The day we brought Axel home from the hospital, we also brought home Lovey. Axel’s grandma picked out the “soother” (stuffed animal with small blanket attached) at the hospital gift shop, and it has been with us every day since. During the first couple of months, it was always near but not in constant use. As I prepared for my return to work, I began holding the stuffed animal next to my skin as Axel nursed. I believe this truly did help with my son’s transition to taking bottles all day while I was gone. As Axel grew, Lovey followed. It went to daycare every day with him. When Axel was old enough to have toys/blankets in the crib, Lovey was first in line. When Axel began to talk and use pronouns, we found out that Lovey was, in fact, a “she.” She went to Grandma’s house for sleepovers, on vacation with the family (even Disney World, where she was secured tightly to the stroller!), and on every car ride. Lovey was part of the family.
Axel is now four, and we had been talking about how she will eventually not need to go to school with him anymore. But, it was all talk because not only did Axel just move to a new preschool but has a new baby sister. Lots of transitions, so we didn’t want to add another to the mix. That is, until one Monday when we forgot her at home after a doctor’s appointment and Axel had to go the day at school without her. He was upset, so I calmed him by letting him know that I would take good care of Lovey at home all day. She would have a spa day (i.e. I would give her a much-needed bath), and she’d come with me to pick him up from school later that afternoon. Luckily, that worked. He was still sad, but he accepted this and went into his classroom.
Being the mother that I am, I was worried that Axel would have a hard time during the day (especially at nap time), so I rushed home to take a picture of Lovey during her “spa day” to send to the teachers to show Axel if he was upset. I don’t even know if they ever showed him, but that photo started something.
When Lovey and I picked Axel up from school, she was still dressed in her robe and towel on her head – he loved it! He laughed and hugged her, looked at the photo I took on my phone and told me that Lovey wanted to stay home again tomorrow and do something else. Okay… here we go!
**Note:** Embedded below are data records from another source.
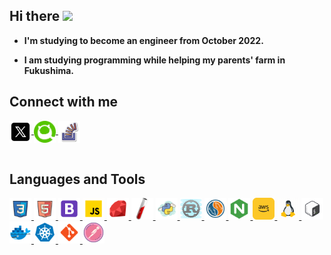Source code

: ## **Hi there** <a href="https://www.gautamkrishnar.com/"><img src="https://media.giphy.com/media/hvRJCLFzcasrR4ia7z/giphy.gif" width="30"></a>

- **I'm studying to become an engineer from October 2022.**
  
- **I am studying programming while helping my parents' farm in Fukushima.**

## **Connect with me**

<div>
    <a href="https://twitter.com/shingo_kumada" target="blank">
      <img align="center" src="./images/icons8-twitterx .svg" alt="shingo_kumada" height="35" width="35" />
    </a>
    <a href="https://qiita.com/shingo-kumada" target="blank">
      <img align="center" src="images/qiita.png" alt="shingo-kumada" height="35" width="35" />
    </a>
    <a href="https://ja.stackoverflow.com/users/58839/shingokumada" target="blank">
      <img align="center" src="./images/icons8-stack-overflow.svg" alt="58839" height="35" width="35" />
    </a>
</div>

<br>

## **Languages and Tools**

<div>
  <p align="left"> 
    <a href="https://www.w3schools.com/css/" target="_blank" rel="noreferrer">
      <img src="./images/icons8-css.svg" alt="css3" width="35" height="35"/>
    </a>
    <a href="https://www.w3.org/html/" target="_blank" rel="noreferrer">
      <img src="./images/icons8-html.svg" alt="html5" width="35" height="35"/>
    </a>
    <a href="https://getbootstrap.com" target="_blank" rel="noreferrer">
      <img src="./images/icons8-bootstrap.svg" alt="bootstrap" width="35" height="35"/>
    </a>
    <a href="https://developer.mozilla.org/en-US/docs/Web/JavaScript" target="_blank" rel="noreferrer">
      <img src="./images/icons8-javascript.gif" alt="javascript" width="35" height="35"/>
    </a>
    <a href="https://www.ruby-lang.org/ja/" target="_blank" rel="noreferrer">
      <img src="./images/icons8-ruby.svg" alt="ruby" width="35" height="35"/>
    </a>
    <a href="https://jekyllrb.com/" target="_blank" rel="noreferrer">
      <img src="./images/icons8-jekyll-a-simple,-blog-aware,-static-site-generator-for-personal,-project-96.png" alt="jekyll" width="35" height="35"/>
    </a>
    <a href="https://www.python.org" target="_blank" rel="noreferrer">
      <img src="./images/icons8-python.svg" alt="python" width="35" height="35"/>
    </a>
    <a href="https://www.rust-lang.org" target="_blank" rel="noreferrer">
      <img src="./images/icons8-rust-programming-language.svg" alt="rust" width="35" height="35"/>
    </a>
    <a href="https://www.mysql.com/" target="_blank" rel="noreferrer">
      <img src="./images/icons8-mysql.svg" alt="mysql" width="35" height="35"/>
    </a>
    <a href="https://www.nginx.com" target="_blank" rel="noreferrer">
      <img src="./images/icons8-nginx.svg" alt="nginx" width="35" height="35"/>
    </a>
    <a href="https://aws.amazon.com" target="_blank" rel="noreferrer">
      <img src="./images/icons8-amazon-aws-64.png" alt="aws" width="35" height="35" /> 
    </a> 
    <a href="https://www.linux.org/" target="_blank" rel="noreferrer">
      <img src="./images/icons8-linux.gif" alt="linux" width="35" height="35" />
    </a>
    <a href="https://www.gnu.org/software/bash/" target="_blank" rel="noreferrer"> 
      <img src="./images/icons8-bash.svg" alt="bash" width ="35" height="35"/>
    </a>
    <a href="https://www.docker.com/" target="_blank" rel="noreferrer">
      <img src="./images/icons8-docker.svg" alt="docker" width="35" height="35"/>
    </a>
    <a href="https://kubernetes.io/ja/" target="_blank" rel="noreferrer">
      <img src="./images/icons8-kubernetes.svg" alt="docker" width="35" height="35"/>
    </a>
    <a href="https://git-scm.com/" target="_blank" rel="noreferrer">
      <img src="./images/icons8-git.svg" alt="git" width="35" height="35"/>
    </a>
    <a href="https://postman.com" target="_blank" rel="noreferrer">
      <img src="./images/icons8-postman-api.svg" alt="postman" width="35" height="35"/>
    </a>
  </p>
</div>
I felt relieved that he wasn’t sad anymore! I was excited that this seemed like it was actually going to work, and we were going to be able to transition away from bringing Lovey to school. Plus, I think I had as much fun posing her for the photos as Axel had looking at them.
On Tuesday, Lovey worked out:
On Wednesday, she went swimming:
On Thursday, she played with toys (Lovey-sized, of course):
On Friday, she held a meeting:
One week down, and we successfully didn’t bring Lovey to school anymore. We did it! It has now been a month, and she still hasn’t gone to school since. Axel still sleeps with her at night, but I can tell that his attachment to her is lessening. The transition was much easier than I had been mentally prepared for (Yet another lesson in “things are better when I don’t force them or try to control them,” but that’s for another day/another post). Honestly, though, while I’m happy that my son easily got through this transition, I’m also sad. I’m sad because my baby is growing up. I knew this day would come, and I remind myself that this is the goal, but it still tugs at my heart. When I see Lovey lying on the floor of Axel’s bedroom or the living room in the morning, I always pick her up and set her nicely on a chair or the bed. Ol’ girl has been through a lot with us, and for that, I will always be thankful ♡.